- [WHAT THE TASK ASKS]:
Your response should contain each line of the data that includes "James".

- [DATA FOR PROCESSING]:
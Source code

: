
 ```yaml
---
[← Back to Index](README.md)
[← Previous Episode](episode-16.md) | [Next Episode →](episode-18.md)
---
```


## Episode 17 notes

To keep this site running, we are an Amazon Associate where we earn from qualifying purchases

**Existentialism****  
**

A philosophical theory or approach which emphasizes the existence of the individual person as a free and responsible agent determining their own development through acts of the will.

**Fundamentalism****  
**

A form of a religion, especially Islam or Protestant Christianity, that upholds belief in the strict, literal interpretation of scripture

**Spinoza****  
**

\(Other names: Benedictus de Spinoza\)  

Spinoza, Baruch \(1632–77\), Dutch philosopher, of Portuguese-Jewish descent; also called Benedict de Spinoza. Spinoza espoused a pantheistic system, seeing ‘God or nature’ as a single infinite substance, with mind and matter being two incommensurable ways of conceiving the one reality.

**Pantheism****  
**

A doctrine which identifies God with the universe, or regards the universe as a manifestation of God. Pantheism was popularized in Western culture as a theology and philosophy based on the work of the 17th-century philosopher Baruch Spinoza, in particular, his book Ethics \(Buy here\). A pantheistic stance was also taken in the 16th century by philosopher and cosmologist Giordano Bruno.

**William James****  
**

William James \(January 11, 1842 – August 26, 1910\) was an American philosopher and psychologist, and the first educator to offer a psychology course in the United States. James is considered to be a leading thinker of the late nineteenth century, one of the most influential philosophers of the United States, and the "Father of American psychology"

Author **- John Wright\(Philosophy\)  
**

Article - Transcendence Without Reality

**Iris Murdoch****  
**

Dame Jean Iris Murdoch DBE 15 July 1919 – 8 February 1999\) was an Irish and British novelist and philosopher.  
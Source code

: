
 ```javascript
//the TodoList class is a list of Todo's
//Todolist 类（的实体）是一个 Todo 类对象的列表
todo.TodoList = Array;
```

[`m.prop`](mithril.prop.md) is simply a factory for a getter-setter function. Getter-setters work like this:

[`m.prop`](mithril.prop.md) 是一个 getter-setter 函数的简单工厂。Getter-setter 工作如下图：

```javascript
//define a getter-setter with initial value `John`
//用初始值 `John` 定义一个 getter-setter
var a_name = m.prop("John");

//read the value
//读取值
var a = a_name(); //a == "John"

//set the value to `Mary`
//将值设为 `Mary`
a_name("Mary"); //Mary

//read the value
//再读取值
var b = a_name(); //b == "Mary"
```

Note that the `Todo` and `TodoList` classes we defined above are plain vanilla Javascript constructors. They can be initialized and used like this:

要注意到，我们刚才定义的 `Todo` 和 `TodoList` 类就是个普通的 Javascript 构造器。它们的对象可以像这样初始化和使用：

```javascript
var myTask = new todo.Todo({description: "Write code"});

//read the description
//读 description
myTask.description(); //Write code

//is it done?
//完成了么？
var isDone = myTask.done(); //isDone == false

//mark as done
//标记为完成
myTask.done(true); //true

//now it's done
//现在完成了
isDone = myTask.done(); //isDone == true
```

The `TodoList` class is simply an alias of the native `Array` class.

- [ANSWER AREA]:
**William James****  
William James \(January 11, 1842 – August 26, 1910\) was an American philosopher and psychologist, and the first educator to offer a psychology course in the United States. James is considered to be a leading thinker of the late nineteenth century, one of the most influential philosophers of the United States, and the "Father of American psychology"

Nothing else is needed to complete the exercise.